Além do dataframe df_application_train que tem 122 colunas e do df_bureau que tem 17 colunas, criamos mais 7 novos dataframes utilizando agregações e regras de negócio, onde:

- df_bureau_cat: 93 colunas
- df_bureau_credit_active_num: 113 colunas
- df_bureau_credit_currency_num: 113 colunas
- df_bureau_credit_type_num: 421 colunas
- df_num_bureau: 49 colunas
- df_bureau_regras_data: 9 colunas
- df_reg_application_train: 14 colunas

Lembrando que para todos os dataframes temos que o número de variáveis é igual ao número de colunas - 1, pois a coluna 'SK_ID_CURR' é a chave de todos os dataframes. Então, inicialmente tínhamos 121 variáveis para a tabela df_application_train e 16 variáveis para o df_bureau, que ao todo são 137 variáveis.
Abaixo tem uma rotina que calcula no número de colunase os nomes da colunas.


In [None]:
# Conta o número de colunas na tabela
num_colunas = len(df_reg_application_train.columns)

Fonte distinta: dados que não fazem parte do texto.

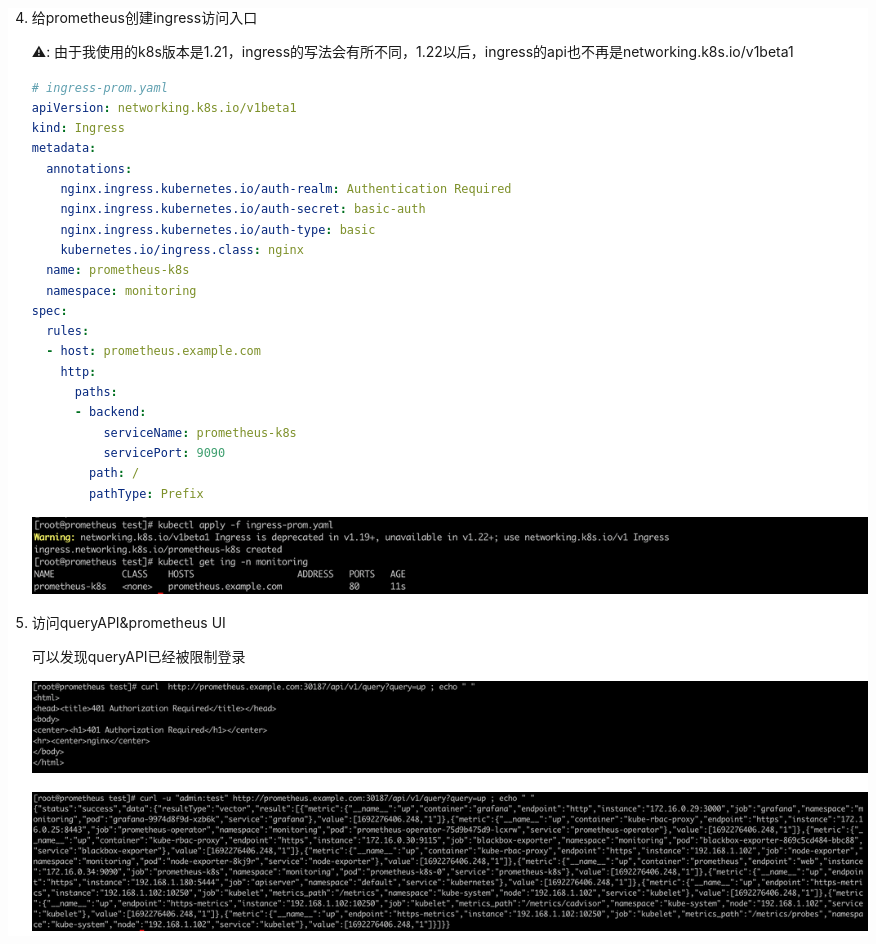    

4. 给prometheus创建ingress访问入口

   ⚠️: 由于我使用的k8s版本是1.21，ingress的写法会有所不同，1.22以后，ingress的api也不再是networking.k8s.io/v1beta1

   ```yaml
   # ingress-prom.yaml
   apiVersion: networking.k8s.io/v1beta1
   kind: Ingress
   metadata:
     annotations:
       nginx.ingress.kubernetes.io/auth-realm: Authentication Required
       nginx.ingress.kubernetes.io/auth-secret: basic-auth
       nginx.ingress.kubernetes.io/auth-type: basic
       kubernetes.io/ingress.class: nginx
     name: prometheus-k8s
     namespace: monitoring
   spec:
     rules:
     - host: prometheus.example.com
       http:
         paths:
         - backend:
             serviceName: prometheus-k8s
             servicePort: 9090
           path: /
           pathType: Prefix
   ```

   ![image-20230817204202987](./assets/image-20230817204202987.png)



 

5. 访问queryAPI&prometheus UI

   可以发现queryAPI已经被限制登录

   ![image-20230817204801398](./assets/image-20230817204801398.png)

   ![image-20230817204704246](./assets/image-20230817204704246.png)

# Obtém os nomes das colunas
nomes_colunas = df_reg_application_train.columns

# Imprime o resultado
print("O df_reg_application_train possui ", num_colunas, "colunas.")
print('')
print('Os nomes das colunas:')
for nome_coluna in nomes_colunas:
    print(nome_coluna)

O df_reg_application_train possui  14 colunas.

Os nomes das colunas:
SK_ID_CURR
AGE_YEARS
DAYS_EMPLOYED_PERC
INCOME_CREDIT_PERC
INCOME_PER_PERSON
ANNUITY_INCOME_PERC
PAYMENT_RATE
CREDIT_TO_GOODS_RATIO
INCOME_TO_EMPLOYED_RATIO
INCOME_TO_BIRTH_RATIO
ID_TO_BIRTH_RATIO
CAR_TO_BIRTH_RATIO
CAR_TO_EMPLOYED_RATIO
PHONE_TO_BIRTH_RATIO


###Juntando ao df_application_train os 7 dataframes criados usando a coluna SK_ID_CURR

In [None]:
df_junto = df_application_train.join(df_bureau_cat, "SK_ID_CURR")\
               .join(df_bureau_credit_active_num, "SK_ID_CURR")\
               .join(df_bureau_credit_currency_num, "SK_ID_CURR")\
               .join(df_bureau_credit_type_num, "SK_ID_CURR")\
               .join(df_num_bureau, "SK_ID_CURR")\
               .join(df_bureau_regras_data, "SK_ID_CURR")\
               .join(df_reg_application_train, "SK_ID_CURR")

###Calculando o número de colunas do dataframe df_junto

In [None]:
# Contando o número de colunas do df_junto
num_colunas = len(df_junto.columns)

# Imprimindo o resultado
print(num_colunas, "colunas.")

927 colunas.


***Então, temos o dataframe final df_junto com 926 variáveis.
De 137 variáveis iniciais passamos para 815 variáveis, ou seja, aumentamos o número de variáveis em aproximandamente 6 vezes.***

###Conclusão

Por meio, do Pyspark SQL foi possível executar várias operações como filtragem, agregação e junção com dois conjuntos de dados de tamanho razoável, tendo 307511 linhas o df_application_train e 1716728 linhas o df_bureau, de forma eficiente.
também aumentamos o nosso book de variáveis com 815 novas variáveis, e com isso, aumentamos o poder preditvo na parte de modelagem em aproximadamente 6 vezes.